Two weeks ago, I sat listening intently with 700 other advocates at the National Bike Summit as we were addressed by U.S. Department of Transportation Secretary Anthony Foxx. I was eager to hear the Secretary not only speak to the importance of a holistic view of mobility in all communities, but also to the importance of addressing equity issues in active transportation planning, a central focus of the Safe Routes Partnership’s Active Transportation Diversity Task Force. He did not disappoint. In fact, in his blog post that same day, he raised the imperativeness of a community’s walkability and bikeability, saying that “this isn’t just an issue of recreation; it’s an issue of equality, bringing people together, expanding the middle class, and helping people who are trying to get into the middle class.” In other words, equity is not an outlier -- it is an integral tool in ensuring that as communities are built they are accessible, affordable, increase physical activity and are safe.

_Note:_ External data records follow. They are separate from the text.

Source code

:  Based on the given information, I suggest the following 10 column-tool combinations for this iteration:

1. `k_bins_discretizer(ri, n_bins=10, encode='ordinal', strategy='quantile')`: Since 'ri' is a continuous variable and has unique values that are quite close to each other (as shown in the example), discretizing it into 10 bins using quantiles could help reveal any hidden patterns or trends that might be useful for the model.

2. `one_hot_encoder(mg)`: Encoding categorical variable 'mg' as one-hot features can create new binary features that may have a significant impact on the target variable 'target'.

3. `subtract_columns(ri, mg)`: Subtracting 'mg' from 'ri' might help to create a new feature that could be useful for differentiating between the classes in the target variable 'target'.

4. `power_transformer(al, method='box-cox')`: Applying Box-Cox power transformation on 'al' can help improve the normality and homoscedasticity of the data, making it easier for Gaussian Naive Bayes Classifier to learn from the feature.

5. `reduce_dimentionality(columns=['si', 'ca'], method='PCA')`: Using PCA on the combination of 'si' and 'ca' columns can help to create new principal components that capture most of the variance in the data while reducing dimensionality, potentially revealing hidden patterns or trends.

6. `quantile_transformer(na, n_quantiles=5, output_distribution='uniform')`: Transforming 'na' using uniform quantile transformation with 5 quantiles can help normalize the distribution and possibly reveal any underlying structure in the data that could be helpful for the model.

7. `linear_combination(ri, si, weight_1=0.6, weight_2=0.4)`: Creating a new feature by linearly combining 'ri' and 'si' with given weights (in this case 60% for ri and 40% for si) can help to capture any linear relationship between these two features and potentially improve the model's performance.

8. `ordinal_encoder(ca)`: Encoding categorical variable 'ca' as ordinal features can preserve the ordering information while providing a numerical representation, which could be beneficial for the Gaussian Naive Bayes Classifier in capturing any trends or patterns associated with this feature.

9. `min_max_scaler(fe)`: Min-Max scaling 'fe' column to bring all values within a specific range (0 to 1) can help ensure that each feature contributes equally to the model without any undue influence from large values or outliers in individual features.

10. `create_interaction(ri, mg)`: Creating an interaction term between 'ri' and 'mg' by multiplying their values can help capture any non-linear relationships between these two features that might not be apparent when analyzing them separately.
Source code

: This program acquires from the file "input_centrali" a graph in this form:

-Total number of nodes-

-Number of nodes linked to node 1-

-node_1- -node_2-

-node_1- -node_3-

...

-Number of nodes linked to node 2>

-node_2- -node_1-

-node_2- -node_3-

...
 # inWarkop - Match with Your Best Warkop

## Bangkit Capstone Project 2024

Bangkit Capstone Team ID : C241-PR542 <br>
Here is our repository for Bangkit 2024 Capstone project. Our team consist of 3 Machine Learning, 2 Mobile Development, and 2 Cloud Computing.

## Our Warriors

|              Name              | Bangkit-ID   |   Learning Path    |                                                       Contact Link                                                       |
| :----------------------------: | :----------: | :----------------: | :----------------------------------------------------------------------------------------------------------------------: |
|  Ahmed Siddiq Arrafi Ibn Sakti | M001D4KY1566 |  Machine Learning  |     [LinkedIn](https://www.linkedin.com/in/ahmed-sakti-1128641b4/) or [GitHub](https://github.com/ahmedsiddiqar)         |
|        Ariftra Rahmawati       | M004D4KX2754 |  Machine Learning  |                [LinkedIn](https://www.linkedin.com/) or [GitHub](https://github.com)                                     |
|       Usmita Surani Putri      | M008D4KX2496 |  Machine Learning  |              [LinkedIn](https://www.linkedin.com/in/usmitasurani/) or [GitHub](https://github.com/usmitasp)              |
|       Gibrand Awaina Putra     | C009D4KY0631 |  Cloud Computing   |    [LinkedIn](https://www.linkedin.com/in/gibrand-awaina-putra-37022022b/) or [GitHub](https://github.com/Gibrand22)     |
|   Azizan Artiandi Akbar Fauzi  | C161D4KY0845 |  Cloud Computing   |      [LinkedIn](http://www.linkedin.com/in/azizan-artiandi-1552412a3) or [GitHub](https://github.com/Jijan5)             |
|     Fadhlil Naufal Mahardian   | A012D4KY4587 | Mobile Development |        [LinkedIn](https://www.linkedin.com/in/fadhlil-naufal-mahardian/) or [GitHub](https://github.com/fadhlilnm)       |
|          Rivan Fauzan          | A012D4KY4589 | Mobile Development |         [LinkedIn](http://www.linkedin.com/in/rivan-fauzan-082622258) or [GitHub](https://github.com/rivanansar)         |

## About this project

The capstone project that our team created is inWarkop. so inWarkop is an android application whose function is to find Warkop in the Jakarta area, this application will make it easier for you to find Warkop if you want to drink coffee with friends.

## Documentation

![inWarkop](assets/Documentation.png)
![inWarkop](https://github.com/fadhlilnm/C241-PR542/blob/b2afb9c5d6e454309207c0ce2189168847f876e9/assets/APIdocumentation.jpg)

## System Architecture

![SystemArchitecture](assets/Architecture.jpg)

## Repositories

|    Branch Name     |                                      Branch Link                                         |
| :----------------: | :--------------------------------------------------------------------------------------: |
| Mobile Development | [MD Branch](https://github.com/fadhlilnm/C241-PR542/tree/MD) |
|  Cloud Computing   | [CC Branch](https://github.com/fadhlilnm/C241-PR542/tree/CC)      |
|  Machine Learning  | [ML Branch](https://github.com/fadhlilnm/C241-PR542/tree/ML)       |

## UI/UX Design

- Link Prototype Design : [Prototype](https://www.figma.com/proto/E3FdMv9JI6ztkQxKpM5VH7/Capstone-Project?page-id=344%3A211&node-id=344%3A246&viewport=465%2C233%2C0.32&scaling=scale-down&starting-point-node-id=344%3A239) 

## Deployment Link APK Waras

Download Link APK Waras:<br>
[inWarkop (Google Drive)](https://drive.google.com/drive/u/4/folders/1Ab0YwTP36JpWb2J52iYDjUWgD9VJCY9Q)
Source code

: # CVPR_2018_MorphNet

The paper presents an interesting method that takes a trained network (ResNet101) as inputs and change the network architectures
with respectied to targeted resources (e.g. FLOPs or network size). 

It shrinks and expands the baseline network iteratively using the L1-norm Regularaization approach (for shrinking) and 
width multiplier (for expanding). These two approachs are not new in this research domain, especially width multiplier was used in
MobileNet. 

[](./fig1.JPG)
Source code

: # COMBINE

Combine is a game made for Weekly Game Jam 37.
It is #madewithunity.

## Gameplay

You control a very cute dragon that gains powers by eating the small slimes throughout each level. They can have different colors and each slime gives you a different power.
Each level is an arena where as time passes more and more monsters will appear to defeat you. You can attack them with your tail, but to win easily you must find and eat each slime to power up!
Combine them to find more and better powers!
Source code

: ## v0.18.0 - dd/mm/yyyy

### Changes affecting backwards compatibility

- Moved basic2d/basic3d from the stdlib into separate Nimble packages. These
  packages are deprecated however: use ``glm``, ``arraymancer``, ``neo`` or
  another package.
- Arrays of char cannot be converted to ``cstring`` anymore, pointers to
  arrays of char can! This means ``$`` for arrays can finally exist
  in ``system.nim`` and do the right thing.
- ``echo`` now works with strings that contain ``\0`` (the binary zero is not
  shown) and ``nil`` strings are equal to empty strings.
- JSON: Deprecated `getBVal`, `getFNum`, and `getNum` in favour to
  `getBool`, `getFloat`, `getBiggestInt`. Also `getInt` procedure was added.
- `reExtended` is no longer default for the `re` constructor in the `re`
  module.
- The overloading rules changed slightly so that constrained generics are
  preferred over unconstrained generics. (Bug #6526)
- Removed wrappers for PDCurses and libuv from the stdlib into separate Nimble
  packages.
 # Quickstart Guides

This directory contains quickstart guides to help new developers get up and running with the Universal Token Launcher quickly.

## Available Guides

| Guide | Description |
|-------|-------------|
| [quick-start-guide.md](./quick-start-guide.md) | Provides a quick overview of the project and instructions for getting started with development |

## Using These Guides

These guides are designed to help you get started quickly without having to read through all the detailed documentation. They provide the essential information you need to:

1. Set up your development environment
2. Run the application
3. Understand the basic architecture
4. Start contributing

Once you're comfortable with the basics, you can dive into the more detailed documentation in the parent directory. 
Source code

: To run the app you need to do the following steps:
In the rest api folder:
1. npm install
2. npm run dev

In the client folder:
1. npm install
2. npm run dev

Secretary Foxx’s words come to life through the Safe Routes Partnership’s collaboration with Voices for Healthy Kids ® on Active Places, where we actively engage with communities around the country providing assistance and coaching to increase access to parks, playgrounds, school gyms, walking paths and other opportunities to be physically active. In our work with dozens of communities, we see that equity in active transportation comes in all colors, shapes and sizes. One such example is the Village of Walthill, Nebraska. Sitting on the Omaha Reservation, the Village has a population of just 780, who are mostly Native American. A great deal of their children walk to school and a primary concern was safety, so we have worked with Rita Dunn, Planner and Developer for the Village, to establish a Complete Streets Ordinance. The Complete Streets Ordinance passed last month by their governing board and Walthill has also submitted a grant for a Safe Routes to School project.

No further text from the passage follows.